** Data to use follows **

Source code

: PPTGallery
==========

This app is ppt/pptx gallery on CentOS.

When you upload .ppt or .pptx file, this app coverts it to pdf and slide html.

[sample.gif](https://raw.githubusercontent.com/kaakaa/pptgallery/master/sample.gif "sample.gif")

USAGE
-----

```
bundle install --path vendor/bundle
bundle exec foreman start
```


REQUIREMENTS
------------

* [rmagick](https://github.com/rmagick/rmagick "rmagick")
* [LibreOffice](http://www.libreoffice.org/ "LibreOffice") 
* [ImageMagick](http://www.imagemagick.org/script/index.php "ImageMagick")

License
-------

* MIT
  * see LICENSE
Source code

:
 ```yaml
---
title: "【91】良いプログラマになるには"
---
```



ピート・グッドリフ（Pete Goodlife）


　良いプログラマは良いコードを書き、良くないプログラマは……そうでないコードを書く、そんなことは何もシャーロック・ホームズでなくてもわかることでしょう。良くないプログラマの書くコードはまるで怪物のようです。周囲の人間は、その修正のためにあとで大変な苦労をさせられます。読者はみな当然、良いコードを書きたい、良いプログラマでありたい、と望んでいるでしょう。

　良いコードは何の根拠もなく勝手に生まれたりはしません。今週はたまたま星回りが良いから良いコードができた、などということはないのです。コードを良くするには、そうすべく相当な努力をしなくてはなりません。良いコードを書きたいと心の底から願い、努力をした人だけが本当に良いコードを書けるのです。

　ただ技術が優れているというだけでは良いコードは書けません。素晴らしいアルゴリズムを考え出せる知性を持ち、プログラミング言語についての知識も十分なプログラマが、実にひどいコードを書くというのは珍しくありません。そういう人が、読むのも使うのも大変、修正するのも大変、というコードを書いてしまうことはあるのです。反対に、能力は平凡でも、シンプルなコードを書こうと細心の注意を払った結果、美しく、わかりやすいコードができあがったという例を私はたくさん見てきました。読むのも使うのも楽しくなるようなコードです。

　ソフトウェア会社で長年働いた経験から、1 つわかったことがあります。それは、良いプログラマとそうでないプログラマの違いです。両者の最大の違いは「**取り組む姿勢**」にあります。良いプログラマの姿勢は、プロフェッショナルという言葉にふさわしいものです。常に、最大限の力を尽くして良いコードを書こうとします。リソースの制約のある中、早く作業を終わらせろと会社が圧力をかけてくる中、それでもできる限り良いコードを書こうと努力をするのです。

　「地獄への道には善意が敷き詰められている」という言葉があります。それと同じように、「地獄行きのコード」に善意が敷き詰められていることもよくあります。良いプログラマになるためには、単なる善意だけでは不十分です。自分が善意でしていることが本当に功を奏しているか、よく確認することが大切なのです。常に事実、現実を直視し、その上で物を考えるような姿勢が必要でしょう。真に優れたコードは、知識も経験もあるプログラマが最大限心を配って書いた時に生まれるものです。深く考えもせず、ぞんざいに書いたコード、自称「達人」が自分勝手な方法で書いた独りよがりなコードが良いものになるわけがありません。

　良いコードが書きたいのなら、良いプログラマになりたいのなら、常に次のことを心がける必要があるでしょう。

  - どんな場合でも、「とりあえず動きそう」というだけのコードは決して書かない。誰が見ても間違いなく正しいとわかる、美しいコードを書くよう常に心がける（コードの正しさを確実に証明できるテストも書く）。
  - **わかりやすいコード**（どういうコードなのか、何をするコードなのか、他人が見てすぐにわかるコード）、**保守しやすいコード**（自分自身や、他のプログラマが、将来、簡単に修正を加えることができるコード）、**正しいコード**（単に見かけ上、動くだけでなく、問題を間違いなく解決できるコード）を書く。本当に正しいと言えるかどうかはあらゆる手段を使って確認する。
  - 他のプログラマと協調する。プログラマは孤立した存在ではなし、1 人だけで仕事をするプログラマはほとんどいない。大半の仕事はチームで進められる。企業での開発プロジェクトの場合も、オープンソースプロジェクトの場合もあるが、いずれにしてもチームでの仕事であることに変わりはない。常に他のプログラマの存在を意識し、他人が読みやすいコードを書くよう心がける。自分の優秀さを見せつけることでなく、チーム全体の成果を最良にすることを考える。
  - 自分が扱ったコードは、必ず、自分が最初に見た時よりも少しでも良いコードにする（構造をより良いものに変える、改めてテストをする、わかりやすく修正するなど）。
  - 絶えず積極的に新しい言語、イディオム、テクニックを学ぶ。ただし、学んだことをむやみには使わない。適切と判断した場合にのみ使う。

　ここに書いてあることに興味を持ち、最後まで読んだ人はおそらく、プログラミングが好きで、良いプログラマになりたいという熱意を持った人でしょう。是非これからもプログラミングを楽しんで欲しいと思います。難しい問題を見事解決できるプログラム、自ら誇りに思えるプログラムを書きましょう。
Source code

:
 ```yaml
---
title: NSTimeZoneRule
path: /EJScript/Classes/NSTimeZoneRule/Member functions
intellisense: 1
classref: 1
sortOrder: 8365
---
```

** End of Data to use **
** Data to use follows **

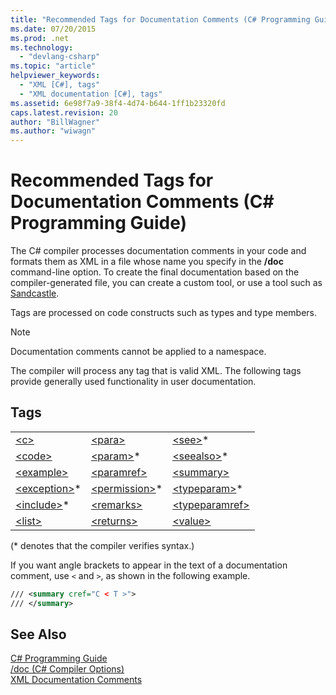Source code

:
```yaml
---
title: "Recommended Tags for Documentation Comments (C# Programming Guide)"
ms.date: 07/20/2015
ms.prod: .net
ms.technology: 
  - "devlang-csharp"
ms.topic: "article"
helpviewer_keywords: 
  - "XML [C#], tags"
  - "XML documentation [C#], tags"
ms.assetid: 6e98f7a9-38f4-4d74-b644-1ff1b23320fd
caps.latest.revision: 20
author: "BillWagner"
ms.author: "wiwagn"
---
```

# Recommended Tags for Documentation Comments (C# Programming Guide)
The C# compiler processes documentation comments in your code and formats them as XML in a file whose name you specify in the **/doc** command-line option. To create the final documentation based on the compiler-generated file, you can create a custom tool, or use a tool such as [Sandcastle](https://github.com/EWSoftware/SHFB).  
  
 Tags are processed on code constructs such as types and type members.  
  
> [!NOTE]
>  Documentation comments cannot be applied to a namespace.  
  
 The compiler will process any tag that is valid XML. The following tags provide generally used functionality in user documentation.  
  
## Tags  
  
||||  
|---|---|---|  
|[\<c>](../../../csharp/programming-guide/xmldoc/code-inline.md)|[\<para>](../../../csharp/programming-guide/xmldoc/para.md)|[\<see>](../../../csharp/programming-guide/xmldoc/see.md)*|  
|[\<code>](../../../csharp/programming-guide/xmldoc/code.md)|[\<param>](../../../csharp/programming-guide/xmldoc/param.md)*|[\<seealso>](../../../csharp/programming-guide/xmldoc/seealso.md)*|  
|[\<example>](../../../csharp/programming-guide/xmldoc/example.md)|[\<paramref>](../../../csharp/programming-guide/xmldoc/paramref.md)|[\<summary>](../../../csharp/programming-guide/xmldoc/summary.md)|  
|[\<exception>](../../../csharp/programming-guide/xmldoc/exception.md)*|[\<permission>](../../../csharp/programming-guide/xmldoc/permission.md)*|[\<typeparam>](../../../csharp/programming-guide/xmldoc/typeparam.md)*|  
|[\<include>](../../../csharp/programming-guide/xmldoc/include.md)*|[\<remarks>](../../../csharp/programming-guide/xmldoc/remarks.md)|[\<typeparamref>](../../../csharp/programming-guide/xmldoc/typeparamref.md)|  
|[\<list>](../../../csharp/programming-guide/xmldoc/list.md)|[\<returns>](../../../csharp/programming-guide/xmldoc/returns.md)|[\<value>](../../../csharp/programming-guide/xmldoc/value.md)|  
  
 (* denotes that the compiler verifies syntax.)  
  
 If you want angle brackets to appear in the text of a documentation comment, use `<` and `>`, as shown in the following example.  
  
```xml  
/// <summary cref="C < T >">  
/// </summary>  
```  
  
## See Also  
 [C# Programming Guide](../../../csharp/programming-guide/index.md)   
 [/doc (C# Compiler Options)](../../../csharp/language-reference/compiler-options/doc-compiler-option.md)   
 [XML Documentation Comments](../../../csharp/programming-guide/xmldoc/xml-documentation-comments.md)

** End of Data to use **

Aim of the exercise:
Lines with the word "Recommended" in them are the answer; report each one from the data.

Your solution:
title: "Recommended Tags for Documentation Comments (C# Programming Guide)"
# Recommended Tags for Documentation Comments (C# Programming Guide)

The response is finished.